By Carol Bareuther - November 1, 2006 
 
We’ve all been there as parents.

Photo by Matias Capizzano


Thrilled to see our kids take the tillers of Optimists for the first time and sail out into shallow seas unaided. Excited when our kids actually compete in regattas for the first time and beam with the pride of participation. Ecstatic when our young sailors finally put first place medals around their necks. But, what does it take to go to the next step? For that Opti sailor who’s winning all the home island regattas to win the International events held ‘round the world too?


First, you need to decide if this is something that you and your Opti sailor truly want. Some kids get a kick out of being the big fish in a little pond and the self-assurance that comes from this level of sporting endeavor. For parents and clubs, Peter Barclay, Peru-based vice president of the International Optimist Dinghy Association (IODA) who attended the Optimist North American Championships in Ponce, Puerto Rico this summer says, “It’s one thing to start a program and another to get the kids to a high level of competition. Before you do this, you have to travel to small international events in your region and arrange for good coaching.”

 
From the 2019 USODA ODP2 National Meeting
 
This second point, that of traveling to other islands for sailing competitions, takes a time and money investment by the whole family.

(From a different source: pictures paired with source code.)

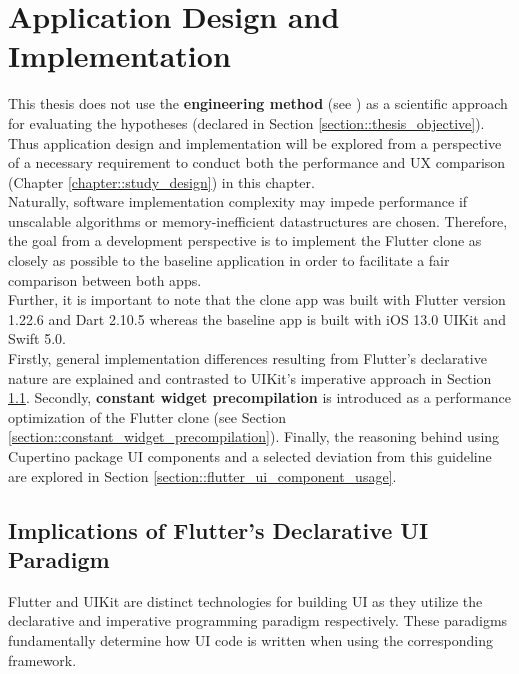 \chapter{Application Design and Implementation} \label{chapter::implementation}
This thesis does not use the \textbf{engineering method} (see \cite{Ertas1996}) as a scientific approach for evaluating the hypotheses (declared in Section \ref{section::thesis_objective}).
Thus application design and implementation will be explored from a perspective of a necessary requirement to conduct both the performance and UX comparison (Chapter \ref{chapter::study_design}) in this chapter.\\
Naturally, software implementation complexity may impede performance if unscalable algorithms or memory-inefficient datastructures are chosen.
Therefore, the goal from a development perspective is to implement the Flutter clone as closely as possible to the baseline application in order to facilitate a fair comparison between both apps.\\
Further, it is important to note that the clone app was built with Flutter version 1.22.6 and Dart 2.10.5 whereas the baseline app is built with iOS 13.0 UIKit and Swift 5.0.\\
Firstly, general implementation differences resulting from Flutter's declarative nature are explained and contrasted to UIKit's imperative approach in Section \ref{section::declarative_vs_imperative_ui}.
Secondly, \textbf{constant widget precompilation} is introduced as a performance optimization of the Flutter clone (see Section \ref{section::constant_widget_precompilation}).
Finally, the reasoning behind using Cupertino package UI components and a selected deviation from this guideline are explored in Section \ref{section::flutter_ui_component_usage}. 


\section{Implications of Flutter's Declarative UI Paradigm} \label{section::declarative_vs_imperative_ui}
Flutter and UIKit are distinct technologies for building UI as they utilize the declarative and imperative programming paradigm respectively. 
These paradigms fundamentally determine how UI code is written when using the corresponding framework.\\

For example, one of the first regattas Puerto Rico’s Jose Nigaglioni, Jr. attended outside of Puerto Rico was the Valentine’s Day Optimist Regatta held on St. Croix. This trip was made possible by his father, Jose “Quino” Nigaglioni, Sr., who transported boats and Jose’s fellow sailing friends aboard the family’s 47-foot sailboat, Lady S. “That’s what really launched by son’s sailing career,” Nigaglioni says. Many Caribbean islands host regattas where the Optimist is a featured class. Beyond these smaller inter-island events, two larger regattas held in the region are the Week of Schoelcher in Martinique each February and the Scotiabank Caribbean International Optimist Regatta in St. Thomas, U.S. Virgin Islands each June.
 
The next leap for many Caribbean junior sailors is attendance at the Orange Bowl Regatta held the last week in December out of Miami, Florida. The Orange Bowl is the largest youth regatta held in the U.S., with over 600 sailors from around the world competing. Many Caribbean juniors will also choose to compete in Opti events in Europe as part of planned travel to visit family and friends in a native country.


Third, coaching is key. There are many excellent sailors in the Caribbean who can teach kids how to sail well and win regattas. Yet, to take them into the winning realm of high-level international competition, it takes well-traveled coaches who themselves have participated in this type of event and have ‘head out of Caribbean’ mentalities to know how to prepare kids for the world’s junior sailing stage.


Mauricio Galarce, Lauderdale YC and USNT Coach.
Finding a good coach takes networking and dedication on the part of parents and clubs, but it pays off. Just look at the success story in Trinidad. David Lewis, an Opti dad and president of the Trinidad & Tobago Optimist Dinghy Association (TODA), hired Peru’s Fernando “Happy” Alegre, who began an intensive training program with a handful of Trinidadian sailors. After less than a year of concerted instruction, one of these sailors, Matthew Scott, astounded the junior sailing world by placing an overall 7th at the Optimist World Championships in Ecuador. The following year, Scott scored 2nd overall at the Opti Worlds held in Switzerland.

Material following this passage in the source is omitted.